* Brief: Return all of the entries exactly as written.
________________________________________
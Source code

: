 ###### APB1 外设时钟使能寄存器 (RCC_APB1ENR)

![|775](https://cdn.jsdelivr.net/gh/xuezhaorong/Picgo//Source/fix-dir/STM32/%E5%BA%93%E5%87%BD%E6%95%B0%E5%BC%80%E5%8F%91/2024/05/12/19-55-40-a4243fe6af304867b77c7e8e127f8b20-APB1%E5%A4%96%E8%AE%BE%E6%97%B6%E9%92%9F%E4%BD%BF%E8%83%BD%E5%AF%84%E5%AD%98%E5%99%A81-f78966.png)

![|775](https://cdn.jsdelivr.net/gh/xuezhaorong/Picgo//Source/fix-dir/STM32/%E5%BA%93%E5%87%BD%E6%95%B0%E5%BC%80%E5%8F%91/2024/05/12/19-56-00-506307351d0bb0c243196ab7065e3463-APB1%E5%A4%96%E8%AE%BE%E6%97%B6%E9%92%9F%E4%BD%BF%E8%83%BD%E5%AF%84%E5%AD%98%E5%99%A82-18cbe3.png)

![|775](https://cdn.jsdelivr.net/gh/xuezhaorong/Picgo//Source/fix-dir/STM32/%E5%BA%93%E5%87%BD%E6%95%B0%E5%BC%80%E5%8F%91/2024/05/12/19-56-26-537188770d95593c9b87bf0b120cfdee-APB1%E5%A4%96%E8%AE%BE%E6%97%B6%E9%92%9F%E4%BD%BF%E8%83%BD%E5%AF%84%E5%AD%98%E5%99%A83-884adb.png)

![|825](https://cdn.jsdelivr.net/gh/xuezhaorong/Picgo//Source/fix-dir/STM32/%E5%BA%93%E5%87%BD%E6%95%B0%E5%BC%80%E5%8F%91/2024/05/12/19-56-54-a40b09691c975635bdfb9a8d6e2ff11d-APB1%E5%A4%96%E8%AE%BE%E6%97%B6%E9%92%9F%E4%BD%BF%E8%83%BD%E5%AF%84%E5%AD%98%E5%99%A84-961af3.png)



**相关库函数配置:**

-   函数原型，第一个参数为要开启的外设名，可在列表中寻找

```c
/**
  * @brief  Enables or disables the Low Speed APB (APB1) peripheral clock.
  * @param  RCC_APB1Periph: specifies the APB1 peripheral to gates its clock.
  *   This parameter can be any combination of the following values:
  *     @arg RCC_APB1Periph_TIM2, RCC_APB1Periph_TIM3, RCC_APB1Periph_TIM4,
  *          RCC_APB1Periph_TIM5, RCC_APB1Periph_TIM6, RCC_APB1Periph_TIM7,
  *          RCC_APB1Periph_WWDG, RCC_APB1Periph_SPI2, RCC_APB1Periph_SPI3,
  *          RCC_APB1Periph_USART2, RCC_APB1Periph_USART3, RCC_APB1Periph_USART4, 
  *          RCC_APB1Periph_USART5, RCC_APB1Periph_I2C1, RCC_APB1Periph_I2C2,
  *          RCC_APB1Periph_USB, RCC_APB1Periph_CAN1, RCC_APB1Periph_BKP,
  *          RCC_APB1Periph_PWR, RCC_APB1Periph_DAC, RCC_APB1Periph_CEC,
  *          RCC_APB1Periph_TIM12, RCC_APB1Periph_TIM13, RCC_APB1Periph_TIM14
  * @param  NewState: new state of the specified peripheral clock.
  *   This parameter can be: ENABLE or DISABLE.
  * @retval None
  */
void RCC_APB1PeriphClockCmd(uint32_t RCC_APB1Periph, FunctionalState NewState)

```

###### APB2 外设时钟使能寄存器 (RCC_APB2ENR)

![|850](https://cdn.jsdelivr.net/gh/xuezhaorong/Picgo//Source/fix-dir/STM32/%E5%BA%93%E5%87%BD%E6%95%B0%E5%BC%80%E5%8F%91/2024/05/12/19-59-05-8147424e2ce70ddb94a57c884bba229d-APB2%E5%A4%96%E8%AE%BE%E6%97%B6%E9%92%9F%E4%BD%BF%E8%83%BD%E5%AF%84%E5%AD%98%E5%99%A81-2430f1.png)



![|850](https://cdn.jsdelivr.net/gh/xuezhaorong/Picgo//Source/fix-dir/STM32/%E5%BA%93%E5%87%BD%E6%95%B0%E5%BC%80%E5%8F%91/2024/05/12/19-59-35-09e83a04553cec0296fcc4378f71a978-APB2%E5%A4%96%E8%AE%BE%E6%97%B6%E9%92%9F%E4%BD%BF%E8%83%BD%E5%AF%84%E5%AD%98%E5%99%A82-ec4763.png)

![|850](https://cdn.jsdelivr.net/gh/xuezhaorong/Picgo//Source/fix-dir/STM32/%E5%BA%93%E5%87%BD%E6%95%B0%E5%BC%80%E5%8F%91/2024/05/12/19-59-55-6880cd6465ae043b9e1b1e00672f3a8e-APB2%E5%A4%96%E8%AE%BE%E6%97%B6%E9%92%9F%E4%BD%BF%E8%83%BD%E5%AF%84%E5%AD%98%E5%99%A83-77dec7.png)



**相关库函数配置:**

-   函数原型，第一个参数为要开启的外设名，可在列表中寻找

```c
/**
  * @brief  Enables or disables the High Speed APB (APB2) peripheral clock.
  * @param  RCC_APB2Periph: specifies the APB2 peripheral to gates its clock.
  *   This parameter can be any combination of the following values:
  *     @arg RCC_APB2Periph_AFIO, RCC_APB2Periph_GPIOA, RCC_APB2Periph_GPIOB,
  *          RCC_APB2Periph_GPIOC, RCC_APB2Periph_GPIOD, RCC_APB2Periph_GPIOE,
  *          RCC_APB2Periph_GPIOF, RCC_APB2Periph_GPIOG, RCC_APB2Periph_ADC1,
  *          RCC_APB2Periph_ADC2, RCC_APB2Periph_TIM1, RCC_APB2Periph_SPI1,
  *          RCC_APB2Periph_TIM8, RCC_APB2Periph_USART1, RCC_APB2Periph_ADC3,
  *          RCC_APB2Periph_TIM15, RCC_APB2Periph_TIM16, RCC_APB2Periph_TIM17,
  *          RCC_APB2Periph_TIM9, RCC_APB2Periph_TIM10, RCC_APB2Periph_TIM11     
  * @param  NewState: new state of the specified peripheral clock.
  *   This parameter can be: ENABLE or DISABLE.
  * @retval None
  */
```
________________________________________
* Solution to this exercise:
Source code

: ###### APB1 外设时钟使能寄存器 (RCC_APB1ENR)

![|775](https://cdn.jsdelivr.net/gh/xuezhaorong/Picgo//Source/fix-dir/STM32/%E5%BA%93%E5%87%BD%E6%95%B0%E5%BC%80%E5%8F%91/2024/05/12/19-55-40-a4243fe6af304867b77c7e8e127f8b20-APB1%E5%A4%96%E8%AE%BE%E6%97%B6%E9%92%9F%E4%BD%BF%E8%83%BD%E5%AF%84%E5%AD%98%E5%99%A81-f78966.png)

![|775](https://cdn.jsdelivr.net/gh/xuezhaorong/Picgo//Source/fix-dir/STM32/%E5%BA%93%E5%87%BD%E6%95%B0%E5%BC%80%E5%8F%91/2024/05/12/19-56-00-506307351d0bb0c243196ab7065e3463-APB1%E5%A4%96%E8%AE%BE%E6%97%B6%E9%92%9F%E4%BD%BF%E8%83%BD%E5%AF%84%E5%AD%98%E5%99%A82-18cbe3.png)

![|775](https://cdn.jsdelivr.net/gh/xuezhaorong/Picgo//Source/fix-dir/STM32/%E5%BA%93%E5%87%BD%E6%95%B0%E5%BC%80%E5%8F%91/2024/05/12/19-56-26-537188770d95593c9b87bf0b120cfdee-APB1%E5%A4%96%E8%AE%BE%E6%97%B6%E9%92%9F%E4%BD%BF%E8%83%BD%E5%AF%84%E5%AD%98%E5%99%A83-884adb.png)

![|825](https://cdn.jsdelivr.net/gh/xuezhaorong/Picgo//Source/fix-dir/STM32/%E5%BA%93%E5%87%BD%E6%95%B0%E5%BC%80%E5%8F%91/2024/05/12/19-56-54-a40b09691c975635bdfb9a8d6e2ff11d-APB1%E5%A4%96%E8%AE%BE%E6%97%B6%E9%92%9F%E4%BD%BF%E8%83%BD%E5%AF%84%E5%AD%98%E5%99%A84-961af3.png)



**相关库函数配置:**

-   函数原型，第一个参数为要开启的外设名，可在列表中寻找

```c
/**
  * @brief  Enables or disables the Low Speed APB (APB1) peripheral clock.
  * @param  RCC_APB1Periph: specifies the APB1 peripheral to gates its clock.
  *   This parameter can be any combination of the following values:
  *     @arg RCC_APB1Periph_TIM2, RCC_APB1Periph_TIM3, RCC_APB1Periph_TIM4,
  *          RCC_APB1Periph_TIM5, RCC_APB1Periph_TIM6, RCC_APB1Periph_TIM7,
  *          RCC_APB1Periph_WWDG, RCC_APB1Periph_SPI2, RCC_APB1Periph_SPI3,
  *          RCC_APB1Periph_USART2, RCC_APB1Periph_USART3, RCC_APB1Periph_USART4, 
  *          RCC_APB1Periph_USART5, RCC_APB1Periph_I2C1, RCC_APB1Periph_I2C2,
  *          RCC_APB1Periph_USB, RCC_APB1Periph_CAN1, RCC_APB1Periph_BKP,
  *          RCC_APB1Periph_PWR, RCC_APB1Periph_DAC, RCC_APB1Periph_CEC,
  *          RCC_APB1Periph_TIM12, RCC_APB1Periph_TIM13, RCC_APB1Periph_TIM14
  * @param  NewState: new state of the specified peripheral clock.
  *   This parameter can be: ENABLE or DISABLE.
  * @retval None
  */
void RCC_APB1PeriphClockCmd(uint32_t RCC_APB1Periph, FunctionalState NewState)

```

###### APB2 外设时钟使能寄存器 (RCC_APB2ENR)

![|850](https://cdn.jsdelivr.net/gh/xuezhaorong/Picgo//Source/fix-dir/STM32/%E5%BA%93%E5%87%BD%E6%95%B0%E5%BC%80%E5%8F%91/2024/05/12/19-59-05-8147424e2ce70ddb94a57c884bba229d-APB2%E5%A4%96%E8%AE%BE%E6%97%B6%E9%92%9F%E4%BD%BF%E8%83%BD%E5%AF%84%E5%AD%98%E5%99%A81-2430f1.png)



![|850](https://cdn.jsdelivr.net/gh/xuezhaorong/Picgo//Source/fix-dir/STM32/%E5%BA%93%E5%87%BD%E6%95%B0%E5%BC%80%E5%8F%91/2024/05/12/19-59-35-09e83a04553cec0296fcc4378f71a978-APB2%E5%A4%96%E8%AE%BE%E6%97%B6%E9%92%9F%E4%BD%BF%E8%83%BD%E5%AF%84%E5%AD%98%E5%99%A82-ec4763.png)

![|850](https://cdn.jsdelivr.net/gh/xuezhaorong/Picgo//Source/fix-dir/STM32/%E5%BA%93%E5%87%BD%E6%95%B0%E5%BC%80%E5%8F%91/2024/05/12/19-59-55-6880cd6465ae043b9e1b1e00672f3a8e-APB2%E5%A4%96%E8%AE%BE%E6%97%B6%E9%92%9F%E4%BD%BF%E8%83%BD%E5%AF%84%E5%AD%98%E5%99%A83-77dec7.png)



**相关库函数配置:**

-   函数原型，第一个参数为要开启的外设名，可在列表中寻找

```c
/**
  * @brief  Enables or disables the High Speed APB (APB2) peripheral clock.
  * @param  RCC_APB2Periph: specifies the APB2 peripheral to gates its clock.
  *   This parameter can be any combination of the following values:
  *     @arg RCC_APB2Periph_AFIO, RCC_APB2Periph_GPIOA, RCC_APB2Periph_GPIOB,
  *          RCC_APB2Periph_GPIOC, RCC_APB2Periph_GPIOD, RCC_APB2Periph_GPIOE,
  *          RCC_APB2Periph_GPIOF, RCC_APB2Periph_GPIOG, RCC_APB2Periph_ADC1,
  *          RCC_APB2Periph_ADC2, RCC_APB2Periph_TIM1, RCC_APB2Periph_SPI1,
  *          RCC_APB2Periph_TIM8, RCC_APB2Periph_USART1, RCC_APB2Periph_ADC3,
  *          RCC_APB2Periph_TIM15, RCC_APB2Periph_TIM16, RCC_APB2Periph_TIM17,
  *          RCC_APB2Periph_TIM9, RCC_APB2Periph_TIM10, RCC_APB2Periph_TIM11     
  * @param  NewState: new state of the specified peripheral clock.
  *   This parameter can be: ENABLE or DISABLE.
  * @retval None
  */
```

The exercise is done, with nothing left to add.